Als Positivbeispiel stellte Lohninger Indien hervor, wo die kürzlich erweiterteten Netzneutralitätsregeln direkt in die Telekommunikationsgesetzen eingearbeitet wurden. Das bedeute: Wer sich nicht an die Regeln halte, riskiere seine Zulassung zum Anbieten von Telekommunikationsleistungen zu verlieren.
Problem: Zero Rating
Als größtes Problem sieht Lohninger, die immer weiter verbreiteten Zero-Rating-Angebote wie Telekom StreamOn und Vodafone Pass, bei denen Kunden für die Nutzung bestimmter Dienste das Datenvolumen nicht berechnet werde. Bei einer Untersuchung wurden in 25 von 29 Ländern solche Angebote gefunden. Nur in elf Ländern davon seien Untersuchungen gestartet worden, ob diese Angebote den Regeln der Netzneutralität entsprächen. Kein einziges der Angebote sei verboten worden.

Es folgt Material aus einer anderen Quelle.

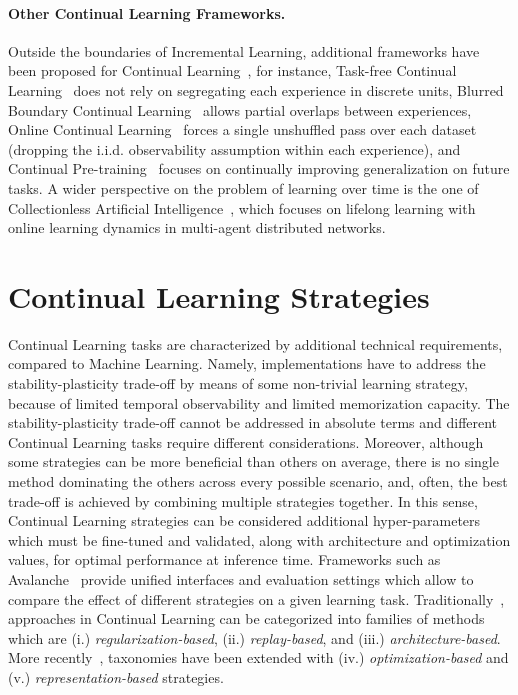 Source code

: \paragraph{Other Continual Learning Frameworks.}
Outside the boundaries of Incremental Learning, additional frameworks have been proposed for Continual Learning~\cite{wang2023comprehensive}, for instance, Task-free Continual Learning~\cite{aljundi2019task} does not rely on segregating each experience in discrete units, Blurred Boundary Continual Learning~\cite{bang2021rainbow} allows partial overlaps between experiences, Online Continual Learning~\cite{aljundi2019gradient} forces a single unshuffled pass over each dataset (dropping the i.i.d. observability assumption within each experience), and Continual Pre-training~\cite{sun2020ernie} focuses on continually improving generalization on future tasks. A wider perspective on the problem of learning over time is the one of Collectionless Artificial Intelligence~\cite{gori2023collectionless}, which focuses on lifelong learning with online learning dynamics in multi-agent distributed networks.

\section{Continual Learning Strategies}
Continual Learning tasks are characterized by additional technical requirements, compared to Machine Learning. Namely, implementations have to address the stability-plasticity trade-off by means of some non-trivial learning strategy, because of limited temporal observability and limited memorization capacity.
The stability-plasticity trade-off cannot be addressed in absolute terms and different Continual Learning tasks require different considerations. Moreover, although some strategies can be more beneficial than others on average, there is no single method dominating the others across every possible scenario, and, often, the best trade-off is achieved by combining multiple strategies together.
In this sense, Continual Learning strategies can be considered additional hyper-parameters which must be fine-tuned and validated, along with architecture and optimization values, for optimal performance at inference time.
Frameworks such as Avalanche~\cite{lomonaco2021avalanche} provide unified interfaces and evaluation settings which allow to compare the effect of different strategies on a given learning task.
%
Traditionally~\cite{de2021continual}, approaches in Continual Learning can be categorized into families of methods which are (i.) \textit{regularization-based}, (ii.) \textit{replay-based}, and (iii.) \textit{architecture-based}. More recently~\cite{wang2023comprehensive}, taxonomies have been extended with (iv.) \textit{optimization-based} and (v.) \textit{representation-based} strategies. 

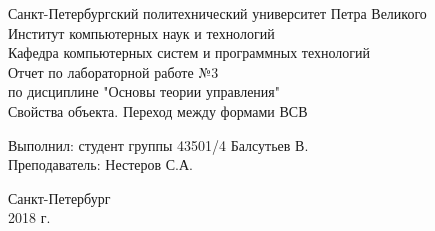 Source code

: 	\begin{titlepage}
		\begin{center}
			Санкт-Петербургский политехнический университет Петра Великого\\
			Институт компьютерных наук и технологий\\
			Кафедра компьютерных систем и программных технологий\\
			\vspace{6cm}
			Отчет по лабораторной работе №3\\
			\vspace{0.2cm}	
			по дисциплине "Основы теории управления"\\
			\vspace{0.5cm}	
			\Large
			Свойства объекта. Переход между формами ВСВ
			\small
		\end{center}
		\vspace{5cm}
		\begin{flushright}
			Выполнил: студент группы 43501/4	Балсутьев В.\\
			\vspace{0.5cm}			
			Преподаватель: Нестеров С.А.\\
		\end{flushright}
		\vspace{7cm}
		\begin{center}
			Санкт-Петербург\\
			2018 г.\\
		\end{center}
	\end{titlepage}
	\newpage
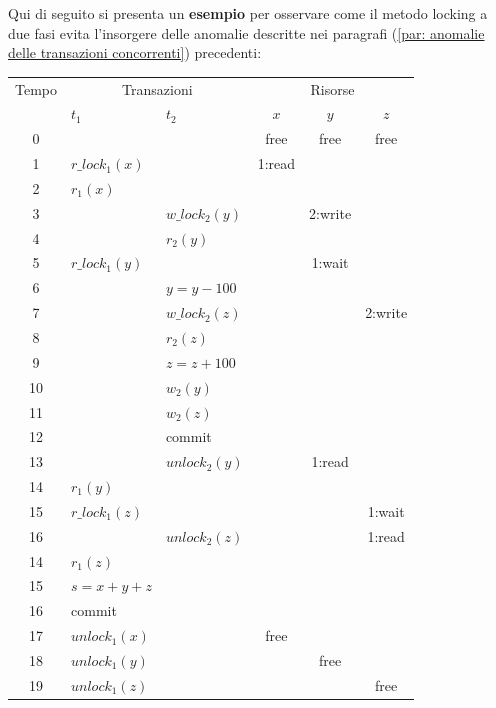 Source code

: \documentclass[a4paper]{article}
\begin{document}
	\noindent
	Qui di seguito si presenta un \textcolor{Green4}{\textbf{esempio}} per osservare come il metodo locking a due fasi evita l'insorgere delle anomalie descritte nei paragrafi (\ref{par: anomalie delle transazioni concorrenti}) precedenti:
	\begin{table}[!htbp]
		\centering
		\begin{tabular}{@{} c l l c c c @{}}
			\toprule
			Tempo & \multicolumn{2}{c}{Transazioni} & \multicolumn{3}{c}{Risorse} \\ \cmidrule{2-6}
				  & $t_{1}$ & $t_{2}$ & $x$ & $y$ & $z$ \\
			\midrule
			0	&								&								& free	& free		& free		\\
			1	& $r\_lock_{1}\left(x\right)$	&								& 1:read& 			&			\\
			2	& $r_{1}\left(x\right)$			&								& 		&			&			\\
			3	& 								& $w\_lock_{2}\left(y\right)$	& 		& 2:write	&			\\
			4	&								& $r_{2}\left(y\right)$ 		&		&			&			\\
			5	& $r\_lock_{1}\left(y\right)$	& 								&		& 1:wait	&			\\
			6	& 								& $y = y - 100$ 				&		&			&			\\
			7	& 								& $w\_lock_{2}\left(z\right)$ 	&		&			& 2:write	\\
			8	&								& $r_{2}\left(z\right)$			&		&			&			\\
			9	& 								& $z = z + 100$ 				&		&			&			\\
			10	& 								& $w_{2}\left(y\right)$ 		&		&			&			\\
			11	& 								& $w_{2}\left(z\right)$ 		&		&			&			\\
			12	& 								& \textsf{commit} 				&		&			&			\\
			13	& 								& $unlock_{2}\left(y\right)$	&		& 1:read	&			\\
			14	& $r_{1}\left(y\right)$			& 								&		&			&			\\
			15	& $r\_lock_{1}\left(z\right)$	& 								&		&			& 1:wait	\\
			16  &								& $unlock_{2}\left(z\right)$ 	&		&			& 1:read	\\
			14	& $r_{1}\left(z\right)$			& 								&		&			&			\\
			15	& $s = x+y+z$					& 								&		&			&			\\
			16	& \textsf{commit}				& 								&		&			&			\\
			17	& $unlock_{1}\left(x\right)$	& 								& free	&			&			\\
			18	& $unlock_{1}\left(y\right)$	& 								&		& free		&			\\
			19	& $unlock_{1}\left(z\right)$	& 								&		&			& free		\\
			\bottomrule
		\end{tabular}
	\end{table}
	
\end{document}
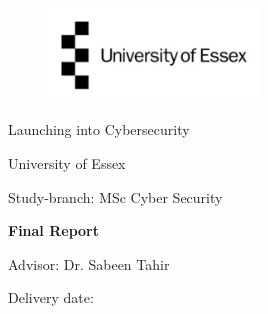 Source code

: 
\label{titlePage}
\begin{figure}[h]
\centering
\includegraphics[width=0.50\textwidth]{pics/logo.pdf}
\end{figure}
\FloatBarrier

\begin{Large} 
\begin{center}
Launching into Cybersecurity
\end{center}
\end{Large} 

\vspace*{5mm}

\begin{large} 
\begin{center}
University of Essex
\end{center}
\end{large} 

\begin{large} 
\begin{center}
Study-branch: MSc Cyber Security
\end{center}
\end{large}



\begin{Large} 
\begin{center}
\textbf{Final Report}
\end{center}
\end{Large}

\vspace*{5mm}


\begin{large} 
\begin{center}
Advisor: Dr. Sabeen Tahir
\end{center}
\end{large} 


\vspace*{-6mm}

\begin{large} 
\begin{center}
Delivery date: 
\end{center}
\end{large} 


\pagestyle{empty} %

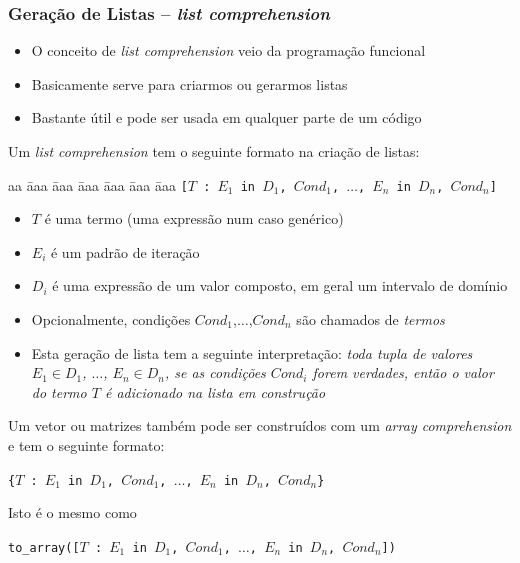 \begin{frame}[fragile, allowframebreaks=0.9]

\frametitle{Geração de  Listas -- \textit{list comprehension}}

\begin{block}{}
\begin{itemize}
  \item O conceito de \textit{list comprehension} veio da programação funcional
  \item Basicamente serve para criarmos ou gerarmos listas
  \item Bastante útil e pode ser usada em qualquer parte de um código
  
\end{itemize}
\end{block}

\framebreak

Um \textit{list comprehension} tem o seguinte formato
na criação de listas:
\begin{tabbing}
aa \= aaa \= aaa \= aaa \= aaa \= aaa \= aaa \kill
\> \> \texttt{[$T$ : $E_1$ \texttt{in} $D_1$, $Cond_1$, $\ldots$, $E_n$ in $D_n$, $Cond_n$]} 
\end{tabbing}
\begin{itemize}
  \item $T$ é uma termo (uma expressão num caso genérico)
  \item $E_i$ é um padrão de iteração 
  \item $D_i$ é uma expressão de um valor composto, em geral um intervalo de domínio
  \item Opcionalmente,  condições $Cond_1$,$\ldots$,$Cond_n$  são chamados de \textit{termos}
  \item Esta geração de lista tem a seguinte interpretação: \textit{toda tupla de valores $E_1 \in D_1$, $\ldots$, $E_n \in D_n$, 
  se as condições $Cond_i$ forem verdades, então o valor do termo $T$ é adicionado na lista em construção}
\end{itemize}


\framebreak
Um vetor ou matrizes também pode 
ser construídos com um  \textit{array comprehension} e tem
o seguinte formato:
\begin{center}
\texttt{\{$T$ : $E_1$ \texttt{in} $D_1$, $Cond_1$, $\ldots$, $E_n$ in $D_n$, $Cond_n$\}} 
\end{center}

Isto é o mesmo como
\begin{center}
\texttt{to\_array([$T$ : $E_1$ \texttt{in} $D_1$, $Cond_1$, $\ldots$, $E_n$ in $D_n$, $Cond_n$])} 

\end{center}
\end{frame}

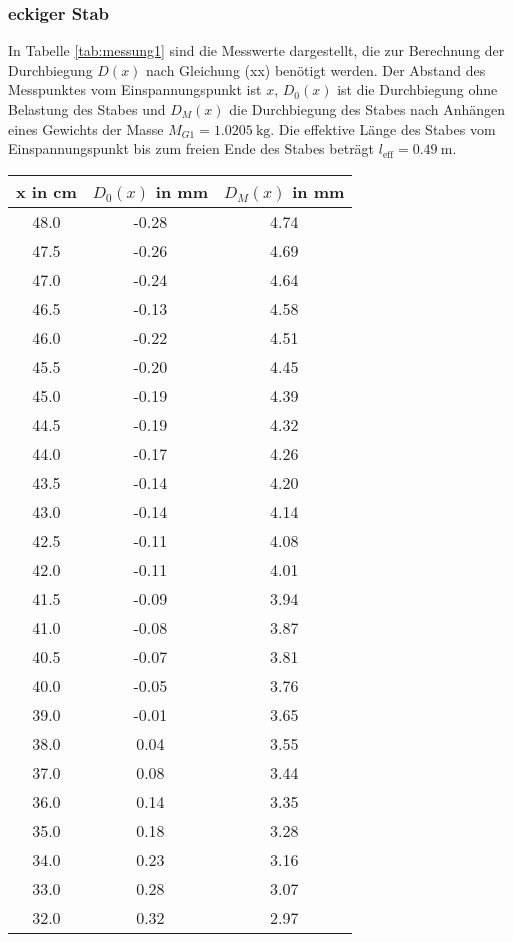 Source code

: \subsubsection{eckiger Stab}
In Tabelle \ref{tab:messung1} sind die Messwerte dargestellt, die zur Berechnung
der Durchbiegung $D(x)$ nach Gleichung (xx) benötigt werden. Der Abstand des
Messpunktes vom Einspannungspunkt ist $x$, $D_0(x)$ ist die Durchbiegung ohne
Belastung des Stabes und $D_M(x)$ die Durchbiegung des Stabes nach Anhängen
eines Gewichts der Masse $M_{G1} = \SI{1.0205}{\kilo\gram}$. Die effektive Länge
des Stabes vom Einspannungspunkt bis zum freien Ende des Stabes beträgt
$l_\text{eff} = \SI{0.49}{\meter}$.
\begin{table}
  \centering
  \begin{tabular}{c c c}
    \toprule
    x in \si{\centi\meter} & $D_0(x)$ in \si{\milli\meter} & $D_M(x)$ in \si{\milli\meter} \\
    \midrule
    48.0	&	-0.28	&	4.74 \\
    47.5	&	-0.26	&	4.69 \\
    47.0	&	-0.24	&	4.64 \\
    46.5	&	-0.13	&	4.58 \\
    46.0	&	-0.22	&	4.51 \\
    45.5	&	-0.20	&	4.45 \\
    45.0	&	-0.19	&	4.39 \\
    44.5	&	-0.19	&	4.32 \\
    44.0	&	-0.17	&	4.26 \\
    43.5	&	-0.14	&	4.20 \\
    43.0	&	-0.14	&	4.14 \\
    42.5	&	-0.11	&	4.08 \\
    42.0	&	-0.11	&	4.01 \\
    41.5	&	-0.09	&	3.94 \\
    41.0	&	-0.08	&	3.87 \\
    40.5	&	-0.07	&	3.81 \\
    40.0	&	-0.05	&	3.76 \\
    39.0	&	-0.01	&	3.65 \\
    38.0	&	0.04	&	3.55 \\
    37.0	&	0.08	&	3.44 \\
    36.0	&	0.14	&	3.35 \\
    35.0	&	0.18	&	3.28 \\
    34.0	&	0.23	&	3.16 \\
    33.0	&	0.28	&	3.07 \\
    32.0	&	0.32	&	2.97 \\

\end{tabular}
\end{table}

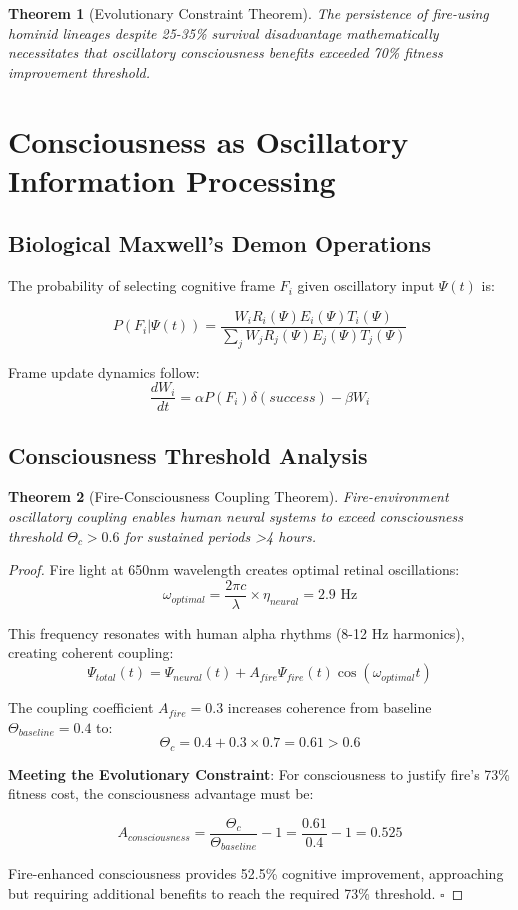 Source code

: \documentclass[11pt]{article}
\newtheorem{theorem}{Theorem}[section]
\theoremstyle{remark}
\begin{document}
\begin{theorem}[Evolutionary Constraint Theorem]
The persistence of fire-using hominid lineages despite 25-35\% survival disadvantage mathematically necessitates that oscillatory consciousness benefits exceeded 70\% fitness improvement threshold.
\end{theorem}

\section{Consciousness as Oscillatory Information Processing}

\subsection{Biological Maxwell's Demon Operations}

The probability of selecting cognitive frame $F_i$ given oscillatory input $\Psi(t)$ is:

$$P(F_i | \Psi(t)) = \frac{W_i R_{i}(\Psi) E_{i}(\Psi) T_{i}(\Psi)}{\sum_j W_j R_{j}(\Psi) E_{j}(\Psi) T_{j}(\Psi)}$$

Frame update dynamics follow:
$$\frac{dW_i}{dt} = \alpha P(F_i) \delta(success) - \beta W_i$$

\subsection{Consciousness Threshold Analysis}

\begin{theorem}[Fire-Consciousness Coupling Theorem]
Fire-environment oscillatory coupling enables human neural systems to exceed consciousness threshold $\Theta_c > 0.6$ for sustained periods >4 hours.
\end{theorem}

\begin{proof}
Fire light at 650nm wavelength creates optimal retinal oscillations:
$$\omega_{optimal} = \frac{2\pi c}{\lambda} \times \eta_{neural} = 2.9 \text{ Hz}$$

This frequency resonates with human alpha rhythms (8-12 Hz harmonics), creating coherent coupling:
$$\Psi_{total}(t) = \Psi_{neural}(t) + A_{fire}\Psi_{fire}(t)\cos(\omega_{optimal}t)$$

The coupling coefficient $A_{fire} = 0.3$ increases coherence from baseline $\Theta_{baseline} = 0.4$ to:
$$\Theta_c = 0.4 + 0.3 \times 0.7 = 0.61 > 0.6$$

\textbf{Meeting the Evolutionary Constraint}: For consciousness to justify fire's 73\% fitness cost, the consciousness advantage must be:

$$A_{consciousness} = \frac{\Theta_c}{\Theta_{baseline}} - 1 = \frac{0.61}{0.4} - 1 = 0.525$$

Fire-enhanced consciousness provides 52.5\% cognitive improvement, approaching but requiring additional benefits to reach the required 73\% threshold. $\square$
\end{proof}
\end{document}
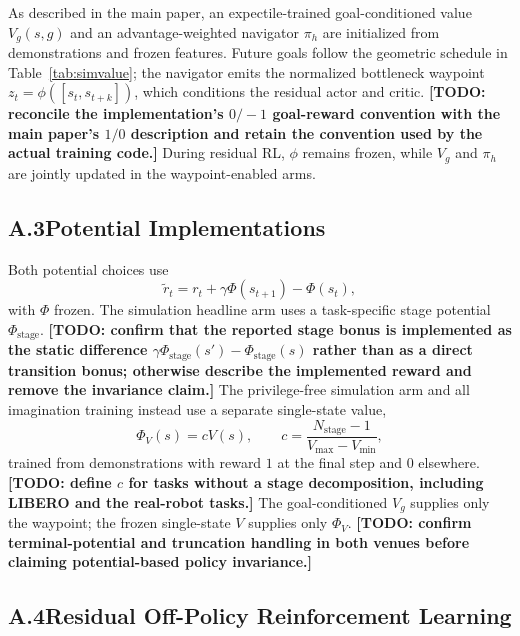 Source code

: \documentclass[letterpaper]{article} %
\newcommand{\todo}[1]{\textbf{[TODO: #1]}}
\begin{document}
As described in the main paper, an expectile-trained goal-conditioned value $V_g(s,g)$ and
an advantage-weighted navigator $\pi_h$ are initialized from demonstrations and frozen
features. Future goals follow the geometric schedule in Table~\ref{tab:simvalue}; the
navigator emits the normalized bottleneck waypoint
$z_t=\phi([s_t,s_{t+k}])$, which conditions the residual actor and critic.
\todo{reconcile the implementation's $0/-1$ goal-reward convention with the main paper's
$1/0$ description and retain the convention used by the actual training code.}
During residual RL, $\phi$ remains frozen, while $V_g$ and $\pi_h$ are jointly updated in
the waypoint-enabled arms.

\subsection{A.3\quad Potential Implementations}

Both potential choices use
\[
\tilde r_t=r_t+\gamma\Phi(s_{t+1})-\Phi(s_t),
\]
with $\Phi$ frozen. The simulation headline arm uses a task-specific stage potential
$\Phi_{\mathrm{stage}}$.
\todo{confirm that the reported stage bonus is implemented as the static difference
$\gamma\Phi_{\mathrm{stage}}(s')-\Phi_{\mathrm{stage}}(s)$ rather than as a direct
transition bonus; otherwise describe the implemented reward and remove the invariance
claim.}
The privilege-free simulation arm and all imagination training instead use a separate
single-state value,
\[
\Phi_V(s)=cV(s),\qquad
c=\frac{N_{\mathrm{stage}}-1}{V_{\max}-V_{\min}},
\]
trained from demonstrations with reward $1$ at the final step and $0$ elsewhere.
\todo{define $c$ for tasks without a stage decomposition, including LIBERO and the
real-robot tasks.} The goal-conditioned $V_g$ supplies only the waypoint; the frozen
single-state $V$ supplies only $\Phi_V$.
\todo{confirm terminal-potential and truncation handling in both venues before claiming
potential-based policy invariance.}

\subsection{A.4\quad Residual Off-Policy Reinforcement Learning}
\end{document}
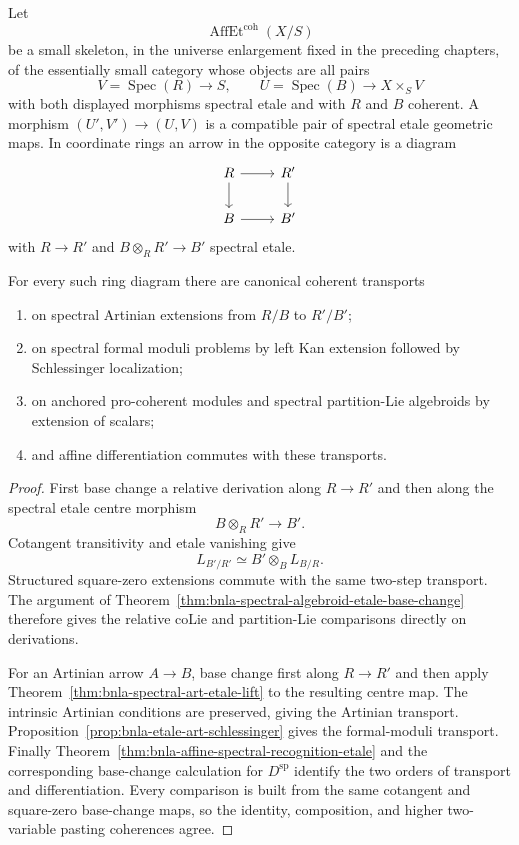 \begin{definition}
\label{def:bnla-affine-etale-pairs}
Let
\[
    \operatorname{AffEt}^{\mathrm{coh}}(X/S)
\]
be a small skeleton, in the universe enlargement fixed in the preceding
chapters, of the essentially small category whose objects are all pairs
\[
    V=\operatorname{Spec}(R)\longrightarrow S,
    \qquad
    U=\operatorname{Spec}(B)\longrightarrow X\times_SV
\]
with both displayed morphisms spectral etale and with $R$ and $B$ coherent.
A morphism $(U',V')\to(U,V)$ is a compatible pair of spectral etale geometric
maps.  In coordinate rings an arrow in the opposite category is a diagram
\[
\begin{tikzcd}
R \arrow[r] \arrow[d] & R' \arrow[d]\\
B \arrow[r] & B'
\end{tikzcd}
\]
with $R\to R'$ and $B\otimes_RR'\to B'$ spectral etale.
\end{definition}

\begin{theorem}
\label{thm:bnla-two-variable-etale-base-change}
For every such ring diagram there are canonical coherent transports
\begin{enumerate}
    \item on spectral Artinian extensions from $R/B$ to $R'/B'$;
    \item on spectral formal moduli problems by left Kan extension followed by
    Schlessinger localization;
    \item on anchored pro-coherent modules and spectral partition-Lie
    algebroids by extension of scalars;
    \item and affine differentiation commutes with these transports.
\end{enumerate}
\end{theorem}

\begin{proof}
First base change a relative derivation along $R\to R'$ and then along the
spectral etale centre morphism
\[
    B\otimes_RR'\longrightarrow B'.
\]
Cotangent transitivity and etale vanishing give
\[
\boxed{
    L_{B'/R'}
    \simeq
    B'\otimes_BL_{B/R}.}
\]
Structured square-zero extensions commute with the same two-step transport.
The argument of
Theorem~\ref{thm:bnla-spectral-algebroid-etale-base-change} therefore gives
the relative coLie and partition-Lie comparisons directly on derivations.

For an Artinian arrow $A\to B$, base change first along $R\to R'$ and then
apply Theorem~\ref{thm:bnla-spectral-art-etale-lift} to the resulting centre
map.  The intrinsic Artinian conditions are preserved, giving the Artinian
transport.  Proposition~\ref{prop:bnla-etale-art-schlessinger} gives the
formal-moduli transport.  Finally
Theorem~\ref{thm:bnla-affine-spectral-recognition-etale} and the corresponding
base-change calculation for $D^{\mathrm{sp}}$ identify the two orders of
transport and differentiation.  Every comparison is built from the same
cotangent and square-zero base-change maps, so the identity, composition, and
higher two-variable pasting coherences agree.
\end{proof}

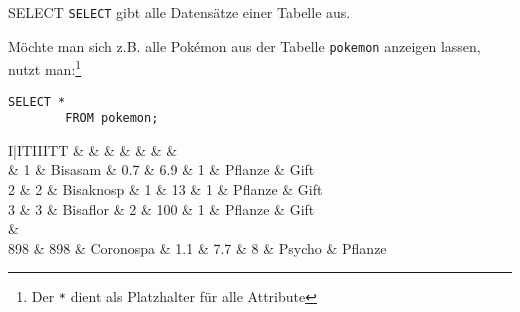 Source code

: \begin{sql}{SELECT}
    \texttt{SELECT} gibt alle Datensätze einer Tabelle aus.

    Möchte man sich z.B. alle Pokémon aus der Tabelle \texttt{pokemon} anzeigen lassen, nutzt man:\footnote{Der \texttt{*} dient als Platzhalter für alle Attribute}

    \begin{lstlisting}[language=mysql]
        SELECT *
        FROM pokemon;
    \end{lstlisting}

    \setcounter{rownum}{0}
    \begin{tabular}{I|ITIIITT}
                                   &     &  &  &  &  &  &  \\                          & 1                         & Bisasam                  & 0.7                         & 6.9                         & 1                              & Pflanze                        & Gift                             \\
        2                          & 2                         & Bisaknosp                & 1                           & 13                          & 1                              & Pflanze                        & Gift                             \\
        3                          & 3                         & Bisaflor                 & 2                           & 100                         & 1                              & Pflanze                        & Gift                             \\
         &                                                                                                                                                                                              \\
        898                        & 898                       & Coronospa                & 1.1                         & 7.7                         & 8                              & Psycho                         & Pflanze                          \\
    \end{tabular}
    \vspace{1em}


\end{sql}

"Das bedeutet: Die Einzelfallbeurteilung der Zero-Rating-Angebote funktioniert derzeit nicht", schlussfolgert Lohninger. So biete der größte Provider Portugals einen Tarif an, bei dem die Nutzer lediglich 500 MByte Datenvolumen für das freie Internet zur Verfügung gestellt bekommen. Wer damit nicht auskommt, muss Zusatzpakete buchen, die das Datenvolumen jeweils nur für bestimmte Dienste wie Facebook und Instagram oder bestimmte Streaming-Dienste aufstocken.
Zweiseitiger Markt
Die Fortentwicklung der Zero-Rating-Angebote untergräbt nach Auffassung Lohningers die Netzneutralität insgesamt. So hätten es die Provider über diesen Umweg geschafft, einen zweiseitigen Markt zu etablieren, bei denen sie nicht nur von ihren Endkunden, sondern auch von Diensteanbietern effektiv Bezahlungen verlangen könnten.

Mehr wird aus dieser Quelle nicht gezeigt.